─── DATA UNDER STUDY ───

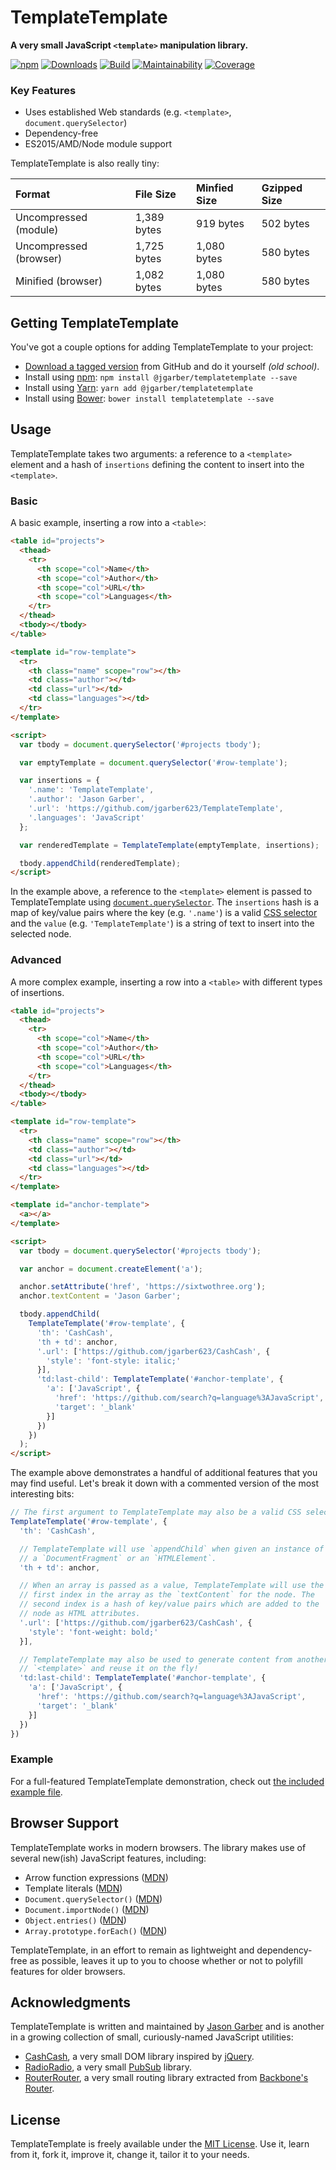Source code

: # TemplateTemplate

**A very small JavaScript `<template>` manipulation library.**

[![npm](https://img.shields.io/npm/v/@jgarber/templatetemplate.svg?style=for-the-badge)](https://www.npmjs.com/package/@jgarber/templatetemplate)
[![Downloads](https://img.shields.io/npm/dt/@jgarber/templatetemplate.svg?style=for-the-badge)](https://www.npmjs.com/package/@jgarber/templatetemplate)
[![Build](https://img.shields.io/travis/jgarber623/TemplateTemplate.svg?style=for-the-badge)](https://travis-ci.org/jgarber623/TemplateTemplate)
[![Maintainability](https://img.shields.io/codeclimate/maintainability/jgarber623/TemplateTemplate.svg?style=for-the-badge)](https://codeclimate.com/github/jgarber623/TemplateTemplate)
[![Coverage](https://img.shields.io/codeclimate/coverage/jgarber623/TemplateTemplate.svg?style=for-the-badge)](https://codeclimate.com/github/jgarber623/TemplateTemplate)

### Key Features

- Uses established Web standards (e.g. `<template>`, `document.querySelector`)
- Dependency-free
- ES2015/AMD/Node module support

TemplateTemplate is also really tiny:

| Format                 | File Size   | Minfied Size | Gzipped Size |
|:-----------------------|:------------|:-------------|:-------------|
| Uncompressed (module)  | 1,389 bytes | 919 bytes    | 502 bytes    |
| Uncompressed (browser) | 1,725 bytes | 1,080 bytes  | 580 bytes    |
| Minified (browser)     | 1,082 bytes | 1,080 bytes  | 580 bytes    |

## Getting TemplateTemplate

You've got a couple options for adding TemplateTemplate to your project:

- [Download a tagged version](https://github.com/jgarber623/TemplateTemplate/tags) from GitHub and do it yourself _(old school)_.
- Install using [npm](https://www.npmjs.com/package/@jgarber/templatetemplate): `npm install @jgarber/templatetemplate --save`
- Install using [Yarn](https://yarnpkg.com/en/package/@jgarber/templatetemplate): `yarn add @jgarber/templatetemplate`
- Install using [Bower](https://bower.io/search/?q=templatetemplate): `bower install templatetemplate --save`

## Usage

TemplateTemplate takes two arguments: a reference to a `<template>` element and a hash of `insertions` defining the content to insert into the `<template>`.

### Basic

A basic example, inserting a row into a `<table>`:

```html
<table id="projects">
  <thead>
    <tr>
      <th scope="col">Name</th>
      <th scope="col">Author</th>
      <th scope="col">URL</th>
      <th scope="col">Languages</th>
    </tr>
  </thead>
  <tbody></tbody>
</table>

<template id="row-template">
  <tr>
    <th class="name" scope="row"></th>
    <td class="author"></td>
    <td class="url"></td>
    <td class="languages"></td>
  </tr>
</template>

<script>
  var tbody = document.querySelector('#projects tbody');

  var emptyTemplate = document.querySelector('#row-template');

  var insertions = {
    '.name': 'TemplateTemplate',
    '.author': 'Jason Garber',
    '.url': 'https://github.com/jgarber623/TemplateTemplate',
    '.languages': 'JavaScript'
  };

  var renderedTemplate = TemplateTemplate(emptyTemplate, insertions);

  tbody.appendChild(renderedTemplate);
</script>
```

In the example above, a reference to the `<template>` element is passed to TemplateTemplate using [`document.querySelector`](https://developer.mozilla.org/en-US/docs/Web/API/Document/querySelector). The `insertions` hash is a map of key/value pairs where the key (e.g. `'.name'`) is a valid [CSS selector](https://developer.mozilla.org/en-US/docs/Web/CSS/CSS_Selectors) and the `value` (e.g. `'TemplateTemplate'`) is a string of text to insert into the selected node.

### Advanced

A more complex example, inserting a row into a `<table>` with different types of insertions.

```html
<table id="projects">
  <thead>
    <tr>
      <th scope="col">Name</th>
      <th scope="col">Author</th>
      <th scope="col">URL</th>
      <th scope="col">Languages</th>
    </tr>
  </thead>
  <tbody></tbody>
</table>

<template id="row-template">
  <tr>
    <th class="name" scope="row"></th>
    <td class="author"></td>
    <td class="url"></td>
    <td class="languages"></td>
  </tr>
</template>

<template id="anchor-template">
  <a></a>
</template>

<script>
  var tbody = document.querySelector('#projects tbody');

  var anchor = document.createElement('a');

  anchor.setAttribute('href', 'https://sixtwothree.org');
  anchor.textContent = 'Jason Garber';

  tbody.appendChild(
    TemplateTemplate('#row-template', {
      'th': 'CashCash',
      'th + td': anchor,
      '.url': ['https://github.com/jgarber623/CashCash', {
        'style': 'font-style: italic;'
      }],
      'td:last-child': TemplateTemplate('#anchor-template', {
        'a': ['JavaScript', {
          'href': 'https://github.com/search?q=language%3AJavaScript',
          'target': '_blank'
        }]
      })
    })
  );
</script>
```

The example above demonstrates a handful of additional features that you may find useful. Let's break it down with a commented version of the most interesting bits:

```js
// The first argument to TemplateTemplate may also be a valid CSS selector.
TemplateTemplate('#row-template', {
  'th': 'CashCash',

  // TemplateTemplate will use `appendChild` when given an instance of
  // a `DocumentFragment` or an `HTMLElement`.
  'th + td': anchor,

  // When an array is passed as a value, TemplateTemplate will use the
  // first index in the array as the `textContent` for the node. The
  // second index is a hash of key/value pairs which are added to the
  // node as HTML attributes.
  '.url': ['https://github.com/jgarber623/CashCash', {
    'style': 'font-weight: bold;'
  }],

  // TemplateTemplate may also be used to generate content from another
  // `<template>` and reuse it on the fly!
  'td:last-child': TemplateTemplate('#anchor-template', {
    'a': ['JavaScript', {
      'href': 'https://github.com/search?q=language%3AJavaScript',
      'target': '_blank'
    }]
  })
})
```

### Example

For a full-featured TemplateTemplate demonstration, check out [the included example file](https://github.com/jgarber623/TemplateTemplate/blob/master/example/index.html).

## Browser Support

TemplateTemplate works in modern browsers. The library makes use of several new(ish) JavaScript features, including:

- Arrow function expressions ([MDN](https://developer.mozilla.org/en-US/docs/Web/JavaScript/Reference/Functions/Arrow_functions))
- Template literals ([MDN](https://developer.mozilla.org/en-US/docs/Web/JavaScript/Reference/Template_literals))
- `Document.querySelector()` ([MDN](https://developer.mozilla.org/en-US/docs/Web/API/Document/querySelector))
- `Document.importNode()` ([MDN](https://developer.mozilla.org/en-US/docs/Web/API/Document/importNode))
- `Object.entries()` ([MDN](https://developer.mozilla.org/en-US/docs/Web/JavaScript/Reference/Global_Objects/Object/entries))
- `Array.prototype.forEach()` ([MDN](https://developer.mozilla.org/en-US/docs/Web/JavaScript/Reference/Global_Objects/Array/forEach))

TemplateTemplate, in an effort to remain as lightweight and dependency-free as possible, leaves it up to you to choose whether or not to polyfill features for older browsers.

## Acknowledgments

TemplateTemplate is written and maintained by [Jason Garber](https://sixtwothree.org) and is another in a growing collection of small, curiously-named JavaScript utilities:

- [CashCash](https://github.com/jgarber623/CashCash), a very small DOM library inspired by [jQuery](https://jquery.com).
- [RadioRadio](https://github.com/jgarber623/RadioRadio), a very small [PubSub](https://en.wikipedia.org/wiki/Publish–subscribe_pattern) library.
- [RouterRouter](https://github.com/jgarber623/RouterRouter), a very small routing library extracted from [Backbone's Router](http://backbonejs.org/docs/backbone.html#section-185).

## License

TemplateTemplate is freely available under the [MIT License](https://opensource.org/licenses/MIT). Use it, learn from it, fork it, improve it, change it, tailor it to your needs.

───
─── DATA UNDER STUDY ───

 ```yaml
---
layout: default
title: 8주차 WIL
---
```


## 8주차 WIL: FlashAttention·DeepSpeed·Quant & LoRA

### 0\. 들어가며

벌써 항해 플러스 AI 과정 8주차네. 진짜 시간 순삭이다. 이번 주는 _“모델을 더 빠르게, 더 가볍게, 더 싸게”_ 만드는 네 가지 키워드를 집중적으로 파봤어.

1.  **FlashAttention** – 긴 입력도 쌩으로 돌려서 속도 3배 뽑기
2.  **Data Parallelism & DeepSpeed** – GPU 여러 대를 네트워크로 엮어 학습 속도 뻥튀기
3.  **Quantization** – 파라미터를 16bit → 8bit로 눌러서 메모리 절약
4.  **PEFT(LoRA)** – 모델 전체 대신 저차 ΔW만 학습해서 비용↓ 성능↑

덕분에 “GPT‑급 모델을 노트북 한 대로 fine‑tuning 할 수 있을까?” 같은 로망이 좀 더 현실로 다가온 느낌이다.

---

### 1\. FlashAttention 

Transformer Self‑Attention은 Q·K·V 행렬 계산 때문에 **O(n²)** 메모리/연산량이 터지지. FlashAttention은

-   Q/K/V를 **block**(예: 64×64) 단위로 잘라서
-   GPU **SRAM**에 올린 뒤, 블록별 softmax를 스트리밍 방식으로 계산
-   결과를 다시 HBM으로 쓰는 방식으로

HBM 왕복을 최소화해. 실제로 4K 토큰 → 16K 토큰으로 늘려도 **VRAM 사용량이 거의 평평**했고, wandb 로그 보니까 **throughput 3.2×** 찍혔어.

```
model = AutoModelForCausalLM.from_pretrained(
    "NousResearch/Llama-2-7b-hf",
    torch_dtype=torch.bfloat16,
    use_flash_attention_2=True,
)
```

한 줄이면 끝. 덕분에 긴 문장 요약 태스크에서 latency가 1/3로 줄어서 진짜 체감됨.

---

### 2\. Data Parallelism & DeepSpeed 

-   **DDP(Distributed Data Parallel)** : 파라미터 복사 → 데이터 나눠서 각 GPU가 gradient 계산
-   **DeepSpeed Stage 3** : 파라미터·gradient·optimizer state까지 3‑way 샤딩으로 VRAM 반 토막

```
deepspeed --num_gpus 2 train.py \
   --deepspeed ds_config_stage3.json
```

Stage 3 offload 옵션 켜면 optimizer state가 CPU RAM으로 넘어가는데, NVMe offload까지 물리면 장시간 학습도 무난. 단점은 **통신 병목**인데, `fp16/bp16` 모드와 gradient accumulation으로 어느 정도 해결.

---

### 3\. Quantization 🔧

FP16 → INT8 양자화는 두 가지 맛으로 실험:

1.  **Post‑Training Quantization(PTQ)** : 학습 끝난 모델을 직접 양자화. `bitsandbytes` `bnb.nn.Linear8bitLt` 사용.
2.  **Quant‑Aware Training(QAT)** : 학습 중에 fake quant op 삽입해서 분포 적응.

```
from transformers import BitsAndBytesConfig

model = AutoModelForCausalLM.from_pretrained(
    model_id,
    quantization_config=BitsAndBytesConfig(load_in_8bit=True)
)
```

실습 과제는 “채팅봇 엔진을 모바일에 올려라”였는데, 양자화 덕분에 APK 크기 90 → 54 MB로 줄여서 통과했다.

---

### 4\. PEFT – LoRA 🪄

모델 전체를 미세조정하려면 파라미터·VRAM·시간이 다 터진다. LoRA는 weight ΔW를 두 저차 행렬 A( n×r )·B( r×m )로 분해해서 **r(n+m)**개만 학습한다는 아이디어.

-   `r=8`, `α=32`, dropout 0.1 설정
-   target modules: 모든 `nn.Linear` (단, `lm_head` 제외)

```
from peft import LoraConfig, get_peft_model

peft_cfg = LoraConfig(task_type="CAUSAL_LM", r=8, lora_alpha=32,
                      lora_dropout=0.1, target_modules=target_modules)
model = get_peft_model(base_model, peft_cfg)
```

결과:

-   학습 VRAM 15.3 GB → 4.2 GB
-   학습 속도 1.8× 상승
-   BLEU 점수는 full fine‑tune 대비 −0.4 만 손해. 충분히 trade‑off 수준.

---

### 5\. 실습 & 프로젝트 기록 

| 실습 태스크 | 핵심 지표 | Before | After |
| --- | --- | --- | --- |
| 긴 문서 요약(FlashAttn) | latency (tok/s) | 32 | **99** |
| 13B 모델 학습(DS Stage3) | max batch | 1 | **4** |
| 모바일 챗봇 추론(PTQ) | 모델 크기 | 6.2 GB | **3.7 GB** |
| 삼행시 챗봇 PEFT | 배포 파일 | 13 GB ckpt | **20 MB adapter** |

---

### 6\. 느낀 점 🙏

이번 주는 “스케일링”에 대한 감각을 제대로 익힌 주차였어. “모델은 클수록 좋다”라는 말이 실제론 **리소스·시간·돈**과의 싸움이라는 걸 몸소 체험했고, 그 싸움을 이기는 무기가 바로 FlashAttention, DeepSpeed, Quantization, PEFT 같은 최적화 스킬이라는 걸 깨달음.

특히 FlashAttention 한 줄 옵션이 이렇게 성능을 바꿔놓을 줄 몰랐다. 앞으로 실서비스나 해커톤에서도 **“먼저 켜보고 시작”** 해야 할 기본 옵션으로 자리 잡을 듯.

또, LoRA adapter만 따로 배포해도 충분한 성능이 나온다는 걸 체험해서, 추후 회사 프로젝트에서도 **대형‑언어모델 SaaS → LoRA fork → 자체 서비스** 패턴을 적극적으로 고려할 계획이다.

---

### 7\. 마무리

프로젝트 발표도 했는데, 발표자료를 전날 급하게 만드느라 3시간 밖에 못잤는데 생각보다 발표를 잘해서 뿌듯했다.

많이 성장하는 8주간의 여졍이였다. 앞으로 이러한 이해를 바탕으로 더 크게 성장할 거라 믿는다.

───

*TASK REQUIREMENTS*: Within the listing above, extract exactly the lines from the line with "ckpt | **20 MB adapter** |" to the line with "많이 성장하는 8주간의", the two named lines included, and no others.

*EXERCISE SOLUTION*:
| 삼행시 챗봇 PEFT | 배포 파일 | 13 GB ckpt | **20 MB adapter** |

---

### 6\. 느낀 점 🙏

이번 주는 “스케일링”에 대한 감각을 제대로 익힌 주차였어. “모델은 클수록 좋다”라는 말이 실제론 **리소스·시간·돈**과의 싸움이라는 걸 몸소 체험했고, 그 싸움을 이기는 무기가 바로 FlashAttention, DeepSpeed, Quantization, PEFT 같은 최적화 스킬이라는 걸 깨달음.

특히 FlashAttention 한 줄 옵션이 이렇게 성능을 바꿔놓을 줄 몰랐다. 앞으로 실서비스나 해커톤에서도 **“먼저 켜보고 시작”** 해야 할 기본 옵션으로 자리 잡을 듯.

또, LoRA adapter만 따로 배포해도 충분한 성능이 나온다는 걸 체험해서, 추후 회사 프로젝트에서도 **대형‑언어모델 SaaS → LoRA fork → 자체 서비스** 패턴을 적극적으로 고려할 계획이다.

---

### 7\. 마무리

프로젝트 발표도 했는데, 발표자료를 전날 급하게 만드느라 3시간 밖에 못잤는데 생각보다 발표를 잘해서 뿌듯했다.

많이 성장하는 8주간의 여졍이였다. 앞으로 이러한 이해를 바탕으로 더 크게 성장할 거라 믿는다.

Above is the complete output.